Now the apparent saturation of the almond market fueled by agribusiness greed has spurred the drop in almond prices and the devaluation of Central Valley farm land.
Meanwhile, Governor Brown is relentlessly promoting the construction of his environmentally devastating “legacy” project, the Delta Tunnels plan, to export massive quantities of water to these growers and Southern California water agencies.
Brown and other state officials have constantly claimed the Delta Tunnels project will “restore” the Delta ecosystem, but they revealed their real plans on October 7 when the administration applied for a permit to kill winter-run Chinook salmon, Central Valley steelhead, Delta and longfin smelt and other endangered species with the project.

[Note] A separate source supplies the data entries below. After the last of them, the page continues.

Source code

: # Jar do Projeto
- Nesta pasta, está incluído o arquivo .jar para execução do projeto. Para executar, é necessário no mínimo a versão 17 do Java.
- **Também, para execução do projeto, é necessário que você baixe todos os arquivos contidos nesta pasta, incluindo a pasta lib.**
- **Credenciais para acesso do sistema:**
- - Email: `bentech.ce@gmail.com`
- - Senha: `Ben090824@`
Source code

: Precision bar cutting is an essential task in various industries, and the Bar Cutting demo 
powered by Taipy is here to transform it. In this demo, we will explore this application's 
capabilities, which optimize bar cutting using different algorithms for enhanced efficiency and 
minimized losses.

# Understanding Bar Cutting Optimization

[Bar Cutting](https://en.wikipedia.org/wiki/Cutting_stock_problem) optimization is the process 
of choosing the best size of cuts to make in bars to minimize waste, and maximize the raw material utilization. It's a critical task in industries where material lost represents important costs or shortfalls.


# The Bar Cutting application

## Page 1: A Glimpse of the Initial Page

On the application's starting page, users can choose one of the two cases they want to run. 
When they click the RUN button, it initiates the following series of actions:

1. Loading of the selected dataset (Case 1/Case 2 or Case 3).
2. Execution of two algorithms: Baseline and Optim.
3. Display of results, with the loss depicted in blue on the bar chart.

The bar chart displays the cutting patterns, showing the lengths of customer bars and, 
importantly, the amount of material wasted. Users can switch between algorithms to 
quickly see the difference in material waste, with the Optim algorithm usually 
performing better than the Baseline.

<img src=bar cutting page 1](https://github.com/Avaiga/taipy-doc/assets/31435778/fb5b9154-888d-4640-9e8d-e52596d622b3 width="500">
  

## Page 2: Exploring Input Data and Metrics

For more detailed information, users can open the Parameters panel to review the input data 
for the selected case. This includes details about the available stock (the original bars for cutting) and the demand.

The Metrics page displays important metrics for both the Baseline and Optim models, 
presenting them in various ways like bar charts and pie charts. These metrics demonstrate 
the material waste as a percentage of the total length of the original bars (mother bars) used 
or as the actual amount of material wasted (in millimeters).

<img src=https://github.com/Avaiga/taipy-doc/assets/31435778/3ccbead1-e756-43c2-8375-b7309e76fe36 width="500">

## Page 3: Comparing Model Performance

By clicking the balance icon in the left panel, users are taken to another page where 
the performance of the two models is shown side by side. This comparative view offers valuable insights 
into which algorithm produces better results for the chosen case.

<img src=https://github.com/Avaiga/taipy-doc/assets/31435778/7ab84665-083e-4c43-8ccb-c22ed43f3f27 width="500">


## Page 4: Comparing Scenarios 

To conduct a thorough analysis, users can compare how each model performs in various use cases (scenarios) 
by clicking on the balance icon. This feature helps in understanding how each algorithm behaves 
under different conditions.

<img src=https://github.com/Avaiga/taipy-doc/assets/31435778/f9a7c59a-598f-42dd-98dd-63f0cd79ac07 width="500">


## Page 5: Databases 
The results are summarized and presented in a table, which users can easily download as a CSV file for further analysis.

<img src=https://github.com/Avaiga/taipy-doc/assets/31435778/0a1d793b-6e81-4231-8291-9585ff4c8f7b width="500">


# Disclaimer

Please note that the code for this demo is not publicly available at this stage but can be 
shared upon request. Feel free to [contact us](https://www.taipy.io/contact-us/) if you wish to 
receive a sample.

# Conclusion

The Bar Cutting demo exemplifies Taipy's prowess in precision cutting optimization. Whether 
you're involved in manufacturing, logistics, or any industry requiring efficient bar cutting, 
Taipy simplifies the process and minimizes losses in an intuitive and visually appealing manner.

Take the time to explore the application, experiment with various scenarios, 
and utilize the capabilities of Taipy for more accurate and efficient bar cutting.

The California Department of Water Resources (DWR) submitted an “incidental intake” application for the California Department of Fish and Wildlife (CDFW) in alleged “compliance” with the California Endangered Species Act (CESA) in order to build the Delta Tunnels, also known as the California WaterFix.
The state and federal water export pumps on the South Delta that deliver subsidized water to corporate agribusiness interests on the west side of the San Joaquin Valley have killed hundreds of millions of fish over the past several decades. These fish include Sacramento splittail, a native minnow; endangered species such as winter-run Chinook, spring-run Chinook, Central Valley steelhead and Delta and longfin smelt; and introduced fish including striped bass, threadfin shad, American shad, black bass and white catfish.